W pracy przedstawiono historię naturalną zakażenia HBV oraz zasady postępowania w zależności od serokonwersji w układzie HBe. Omówiono obowiązujące obecnie kryteria kwalifikacji do leczenia oraz przedstawiono schematy leczenia interferonem alfa, lamiwudyną i adefowirem.

Przewlekle wirusowe zapalenie wątroby typu B jest chorobą wątroby ze zmianami martwiczo-zapalnymi, wywołaną przetrwałym (powyżej 6 miesięcy) zakażeniem wirusem B zapalenia wątroby (HBV).

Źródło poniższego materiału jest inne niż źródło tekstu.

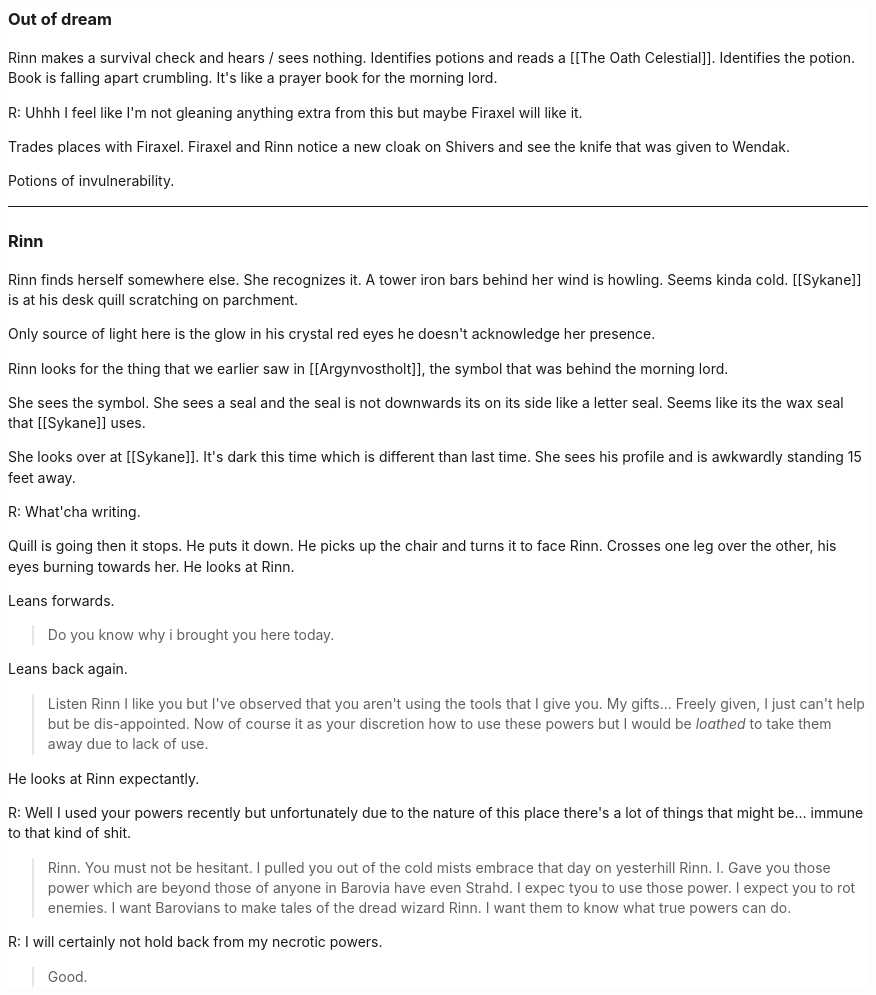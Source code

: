 ### Out of dream

Rinn makes a survival check and hears / sees nothing. Identifies potions and reads a [[The Oath Celestial]]. Identifies the potion. Book is falling apart crumbling. It's like a prayer book for the morning lord. 

R: Uhhh I feel like I'm not gleaning anything extra from this but maybe Firaxel will like it.

Trades places with Firaxel. Firaxel and Rinn notice a new cloak on Shivers and see the knife that was given to Wendak.

Potions of invulnerability.

---

### Rinn
Rinn finds herself somewhere else. She recognizes it. A tower iron bars behind her wind is howling. Seems kinda cold. [[Sykane]] is at his desk quill scratching on parchment.

Only source of light here is the glow in his crystal red eyes he doesn't acknowledge her presence. 

Rinn looks for the thing that we earlier saw in [[Argynvostholt]], the symbol that was behind the morning lord.

She sees the symbol. She sees a seal and the seal is not downwards its on its side like a letter seal. Seems like its the wax seal that [[Sykane]] uses.

She looks over at [[Sykane]]. It's dark this time which is different than last time. She sees his profile and is awkwardly standing 15 feet away.

R: What'cha writing.

Quill is going then it stops. He puts it down. He picks up the chair and turns it to face Rinn. Crosses one leg over the other, his eyes burning towards her. He looks at Rinn.

Leans forwards. 

> Do you know why i brought you here today.

Leans back again.

> Listen Rinn I like you but I've observed that you aren't using the tools that I give you. My gifts... Freely given, I just can't help but be dis-appointed. Now of course it as your discretion how to use these powers but I would be _loathed_ to take them away due to lack of use.

He looks at Rinn expectantly.

R: Well I used your powers recently but unfortunately due to the nature of this place there's a lot of things that might be... immune to that kind of shit.

> Rinn. You must not be hesitant. I pulled you out of the cold mists embrace that day on yesterhill Rinn. I. Gave you those power which are beyond those of anyone in Barovia have even Strahd. I expec tyou to use those power. I expect you to rot enemies. I want Barovians to make tales of the dread wizard Rinn. I want them to know what true powers can do.


R: I will certainly not hold back from my necrotic powers.

>Good.
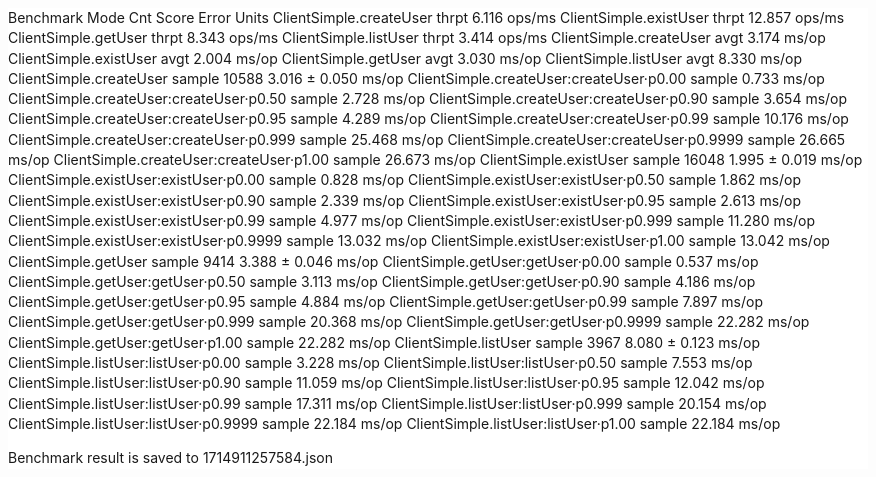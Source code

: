Benchmark                                     Mode    Cnt   Score   Error   Units
ClientSimple.createUser                      thrpt          6.116          ops/ms
ClientSimple.existUser                       thrpt         12.857          ops/ms
ClientSimple.getUser                         thrpt          8.343          ops/ms
ClientSimple.listUser                        thrpt          3.414          ops/ms
ClientSimple.createUser                       avgt          3.174           ms/op
ClientSimple.existUser                        avgt          2.004           ms/op
ClientSimple.getUser                          avgt          3.030           ms/op
ClientSimple.listUser                         avgt          8.330           ms/op
ClientSimple.createUser                     sample  10588   3.016 ± 0.050   ms/op
ClientSimple.createUser:createUser·p0.00    sample          0.733           ms/op
ClientSimple.createUser:createUser·p0.50    sample          2.728           ms/op
ClientSimple.createUser:createUser·p0.90    sample          3.654           ms/op
ClientSimple.createUser:createUser·p0.95    sample          4.289           ms/op
ClientSimple.createUser:createUser·p0.99    sample         10.176           ms/op
ClientSimple.createUser:createUser·p0.999   sample         25.468           ms/op
ClientSimple.createUser:createUser·p0.9999  sample         26.665           ms/op
ClientSimple.createUser:createUser·p1.00    sample         26.673           ms/op
ClientSimple.existUser                      sample  16048   1.995 ± 0.019   ms/op
ClientSimple.existUser:existUser·p0.00      sample          0.828           ms/op
ClientSimple.existUser:existUser·p0.50      sample          1.862           ms/op
ClientSimple.existUser:existUser·p0.90      sample          2.339           ms/op
ClientSimple.existUser:existUser·p0.95      sample          2.613           ms/op
ClientSimple.existUser:existUser·p0.99      sample          4.977           ms/op
ClientSimple.existUser:existUser·p0.999     sample         11.280           ms/op
ClientSimple.existUser:existUser·p0.9999    sample         13.032           ms/op
ClientSimple.existUser:existUser·p1.00      sample         13.042           ms/op
ClientSimple.getUser                        sample   9414   3.388 ± 0.046   ms/op
ClientSimple.getUser:getUser·p0.00          sample          0.537           ms/op
ClientSimple.getUser:getUser·p0.50          sample          3.113           ms/op
ClientSimple.getUser:getUser·p0.90          sample          4.186           ms/op
ClientSimple.getUser:getUser·p0.95          sample          4.884           ms/op
ClientSimple.getUser:getUser·p0.99          sample          7.897           ms/op
ClientSimple.getUser:getUser·p0.999         sample         20.368           ms/op
ClientSimple.getUser:getUser·p0.9999        sample         22.282           ms/op
ClientSimple.getUser:getUser·p1.00          sample         22.282           ms/op
ClientSimple.listUser                       sample   3967   8.080 ± 0.123   ms/op
ClientSimple.listUser:listUser·p0.00        sample          3.228           ms/op
ClientSimple.listUser:listUser·p0.50        sample          7.553           ms/op
ClientSimple.listUser:listUser·p0.90        sample         11.059           ms/op
ClientSimple.listUser:listUser·p0.95        sample         12.042           ms/op
ClientSimple.listUser:listUser·p0.99        sample         17.311           ms/op
ClientSimple.listUser:listUser·p0.999       sample         20.154           ms/op
ClientSimple.listUser:listUser·p0.9999      sample         22.184           ms/op
ClientSimple.listUser:listUser·p1.00        sample         22.184           ms/op

Benchmark result is saved to 1714911257584.json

Zakażenie HBV cechuje heterogenność z powolnym postępem. Najczęściej w badaniach biopunktatu wątrobowego nasilenie zmian zapalnych i włóknienia określane jest jako mierne lub dość zaawansowane, a rzadziej - świadczące o marskiej przebudowie wątroby. Nie ma różnic w wynikach badań biopunktatów pochodzących od chorych z bezobjawowym zakażeniem a tymi, u których występowała ostra faza choroby (1).

HBV należy do wirusów Hepadnaviridae. Jest wirusem DNA (kolisty, częściowo dwuniciowy). Powielenie DNA odbywa się na matrycy RNA poprzez aktywność RNA-zależnej polimerazy DNA o cechach rewertazy (DNA->>RNA->>DNA). W procesie replikacji powstaje dwuniciowy ccc DNA (covalently closed circularDNA). Ccc DNA (10-15 kopii/1 hepatocyt) jest bardzo oporny na środki przeciwwirusowe. Jego przetrwanie jest odpowiedzialne za nawroty zakażenia po leczeniu anty-HBV (1). W zakażeniach przewlekłych DNA-HBV występuje w formie zintegrowanej z genomem hepatocyta i in. komórek.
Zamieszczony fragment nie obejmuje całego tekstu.